Additional radiographs include the following:

  • Periapical films are obtained to determine if sufficient space exists for interdental osteotomies.
  • On occasion, hand wrist films are useful to help determine skeletal age based on the known timing of sequential closure of the epiphyseal growth plates. However, typically facial skeletal maturity is determined by comparison of serial lateral cephalometric films obtained at 6-month intervals.
  • Three-dimensional computerized tomography (3DCT) is increasingly being used for surgical evaluation and planning in academic settings. Preoperative planning using 3DCT offers multiple potential advantages, including the ability to easily consider multiple different surgical approaches to a problem and the ability to characterize degree and direction of skeletal movement at any point over the osteotomized segment (as opposed to only the occlusal level). With advancing technology, such 3D visualization of the patient's anatomic deformity is likely to replace today's conventional 2D cephalometric analysis.
  • In cleft orthognathic surgery, plain film radiographs (occlusal and periapical) and CT are helpful in preoperatively determining the adequacy of bone across a previously bone-grafted alveolar cleft.

Other Tests

Dental models

  • Surgical movement of maxilla and mandible inherently alter the maxillary-mandibular dental occlusion, and as such, careful analysis of the dental models with the orthodontist is essential.

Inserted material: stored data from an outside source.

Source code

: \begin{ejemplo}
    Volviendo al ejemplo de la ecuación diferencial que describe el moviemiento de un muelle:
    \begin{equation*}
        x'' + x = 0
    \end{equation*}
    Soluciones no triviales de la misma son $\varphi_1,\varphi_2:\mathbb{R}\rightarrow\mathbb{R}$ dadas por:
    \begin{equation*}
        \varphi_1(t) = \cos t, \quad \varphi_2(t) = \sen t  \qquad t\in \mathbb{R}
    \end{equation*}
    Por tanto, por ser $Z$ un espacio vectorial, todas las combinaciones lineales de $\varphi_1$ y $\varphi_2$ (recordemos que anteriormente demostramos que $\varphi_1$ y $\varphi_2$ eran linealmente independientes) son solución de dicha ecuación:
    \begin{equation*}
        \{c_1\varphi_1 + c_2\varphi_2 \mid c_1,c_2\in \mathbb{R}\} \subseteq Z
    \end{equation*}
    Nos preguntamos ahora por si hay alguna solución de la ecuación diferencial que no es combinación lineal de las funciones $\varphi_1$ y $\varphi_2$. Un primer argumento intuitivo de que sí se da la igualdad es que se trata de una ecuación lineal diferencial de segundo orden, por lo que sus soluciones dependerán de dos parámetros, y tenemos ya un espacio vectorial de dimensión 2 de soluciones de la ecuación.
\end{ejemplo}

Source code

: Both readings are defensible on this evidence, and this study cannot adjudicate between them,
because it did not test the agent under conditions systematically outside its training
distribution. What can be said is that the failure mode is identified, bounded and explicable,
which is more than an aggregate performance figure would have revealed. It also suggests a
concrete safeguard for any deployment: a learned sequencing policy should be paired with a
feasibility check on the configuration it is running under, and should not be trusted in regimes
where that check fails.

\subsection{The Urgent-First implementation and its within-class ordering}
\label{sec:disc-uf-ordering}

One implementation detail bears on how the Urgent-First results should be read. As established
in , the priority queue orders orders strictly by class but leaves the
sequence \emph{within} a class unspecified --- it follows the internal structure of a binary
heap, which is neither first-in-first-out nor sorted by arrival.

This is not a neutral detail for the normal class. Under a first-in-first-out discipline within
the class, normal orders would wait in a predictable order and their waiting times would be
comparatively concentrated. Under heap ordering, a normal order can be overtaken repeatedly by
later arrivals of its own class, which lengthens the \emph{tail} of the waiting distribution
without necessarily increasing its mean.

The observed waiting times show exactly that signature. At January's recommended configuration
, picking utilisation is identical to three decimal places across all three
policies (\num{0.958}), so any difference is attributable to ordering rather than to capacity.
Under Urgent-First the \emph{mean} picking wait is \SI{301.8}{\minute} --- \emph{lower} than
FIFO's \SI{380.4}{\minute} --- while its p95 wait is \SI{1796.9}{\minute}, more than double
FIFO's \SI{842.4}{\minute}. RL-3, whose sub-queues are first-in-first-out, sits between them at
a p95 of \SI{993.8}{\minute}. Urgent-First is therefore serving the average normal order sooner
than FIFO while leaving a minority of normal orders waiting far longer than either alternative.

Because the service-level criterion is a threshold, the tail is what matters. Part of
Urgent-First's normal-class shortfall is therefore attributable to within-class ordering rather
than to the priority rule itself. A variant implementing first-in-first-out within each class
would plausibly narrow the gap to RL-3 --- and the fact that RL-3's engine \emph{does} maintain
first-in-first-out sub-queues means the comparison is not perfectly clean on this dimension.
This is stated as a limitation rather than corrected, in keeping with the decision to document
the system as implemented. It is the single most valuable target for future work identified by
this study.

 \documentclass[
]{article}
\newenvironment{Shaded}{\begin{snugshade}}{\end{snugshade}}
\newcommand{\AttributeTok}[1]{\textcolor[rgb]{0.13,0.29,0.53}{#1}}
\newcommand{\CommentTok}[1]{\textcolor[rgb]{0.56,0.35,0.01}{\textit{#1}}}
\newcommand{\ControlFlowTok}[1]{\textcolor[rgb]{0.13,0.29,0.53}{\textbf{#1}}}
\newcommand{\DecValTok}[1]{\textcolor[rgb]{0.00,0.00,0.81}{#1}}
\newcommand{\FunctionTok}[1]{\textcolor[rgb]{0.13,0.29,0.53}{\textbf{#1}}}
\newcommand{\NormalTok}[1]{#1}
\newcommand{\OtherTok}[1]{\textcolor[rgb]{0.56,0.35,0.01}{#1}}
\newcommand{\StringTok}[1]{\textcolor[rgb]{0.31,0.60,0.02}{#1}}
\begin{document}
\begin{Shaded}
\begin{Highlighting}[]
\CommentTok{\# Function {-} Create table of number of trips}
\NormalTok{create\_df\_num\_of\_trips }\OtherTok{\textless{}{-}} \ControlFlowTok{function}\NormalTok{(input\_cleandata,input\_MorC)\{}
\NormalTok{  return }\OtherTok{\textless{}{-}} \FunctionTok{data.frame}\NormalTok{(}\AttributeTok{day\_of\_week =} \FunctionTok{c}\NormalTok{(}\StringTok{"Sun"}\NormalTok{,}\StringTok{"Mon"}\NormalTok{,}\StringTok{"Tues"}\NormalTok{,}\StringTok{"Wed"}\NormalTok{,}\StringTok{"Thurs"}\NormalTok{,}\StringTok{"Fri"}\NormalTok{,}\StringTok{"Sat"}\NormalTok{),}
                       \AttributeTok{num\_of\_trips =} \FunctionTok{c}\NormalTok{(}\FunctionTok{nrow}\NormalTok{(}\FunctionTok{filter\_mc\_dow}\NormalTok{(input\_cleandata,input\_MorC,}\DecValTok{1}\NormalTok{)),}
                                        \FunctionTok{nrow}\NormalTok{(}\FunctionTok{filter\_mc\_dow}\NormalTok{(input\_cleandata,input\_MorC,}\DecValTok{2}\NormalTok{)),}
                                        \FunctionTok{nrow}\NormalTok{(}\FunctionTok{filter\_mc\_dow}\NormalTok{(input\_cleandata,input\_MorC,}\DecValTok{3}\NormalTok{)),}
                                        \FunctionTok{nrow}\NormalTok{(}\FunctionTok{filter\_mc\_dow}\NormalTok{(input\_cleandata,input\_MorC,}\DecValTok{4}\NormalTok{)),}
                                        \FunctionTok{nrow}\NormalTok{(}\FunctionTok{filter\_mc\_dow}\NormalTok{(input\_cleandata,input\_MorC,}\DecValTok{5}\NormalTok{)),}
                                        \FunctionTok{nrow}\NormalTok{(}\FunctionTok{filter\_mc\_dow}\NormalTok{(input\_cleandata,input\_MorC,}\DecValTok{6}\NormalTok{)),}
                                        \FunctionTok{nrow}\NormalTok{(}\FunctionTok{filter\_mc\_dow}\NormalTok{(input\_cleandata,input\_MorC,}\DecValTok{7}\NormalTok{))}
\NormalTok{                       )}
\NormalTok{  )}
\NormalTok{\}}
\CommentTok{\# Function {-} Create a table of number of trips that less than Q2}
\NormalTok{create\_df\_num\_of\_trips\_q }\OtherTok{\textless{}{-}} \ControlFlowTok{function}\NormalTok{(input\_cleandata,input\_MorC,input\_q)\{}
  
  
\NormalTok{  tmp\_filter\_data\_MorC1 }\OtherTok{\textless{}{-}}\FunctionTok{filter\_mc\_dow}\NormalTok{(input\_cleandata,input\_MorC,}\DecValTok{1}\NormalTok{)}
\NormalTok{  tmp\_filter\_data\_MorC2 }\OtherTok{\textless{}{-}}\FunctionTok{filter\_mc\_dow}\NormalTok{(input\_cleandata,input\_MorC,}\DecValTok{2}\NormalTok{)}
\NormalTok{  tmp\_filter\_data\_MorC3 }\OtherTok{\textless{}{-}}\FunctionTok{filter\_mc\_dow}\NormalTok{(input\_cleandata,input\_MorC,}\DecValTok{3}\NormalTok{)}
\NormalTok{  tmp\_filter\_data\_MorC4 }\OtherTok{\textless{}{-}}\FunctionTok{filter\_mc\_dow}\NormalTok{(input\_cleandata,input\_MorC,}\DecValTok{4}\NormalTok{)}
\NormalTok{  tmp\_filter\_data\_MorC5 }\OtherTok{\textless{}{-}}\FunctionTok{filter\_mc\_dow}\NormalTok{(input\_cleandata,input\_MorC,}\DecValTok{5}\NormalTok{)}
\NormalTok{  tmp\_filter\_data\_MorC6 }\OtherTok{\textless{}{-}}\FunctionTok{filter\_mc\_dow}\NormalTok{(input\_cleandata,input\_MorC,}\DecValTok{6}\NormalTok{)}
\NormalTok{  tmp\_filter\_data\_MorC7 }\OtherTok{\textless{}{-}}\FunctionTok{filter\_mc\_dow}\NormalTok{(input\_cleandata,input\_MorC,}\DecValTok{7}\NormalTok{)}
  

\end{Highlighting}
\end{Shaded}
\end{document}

The maxillary dental and mandibular dental casts can be studied individually and hand manipulated with each other to assess how the arches are coordinated.
  • Assessment of the models includes space analysis and arch length, transverse width discrepancies, position of the individual tooth within its own arch, and the relationship of the maxillary dentition to the mandibular dentition.
  • Establish the diagnosis from a working problem list generated from the clinical and photographic evaluation, cephalometric analysis, and study dental models.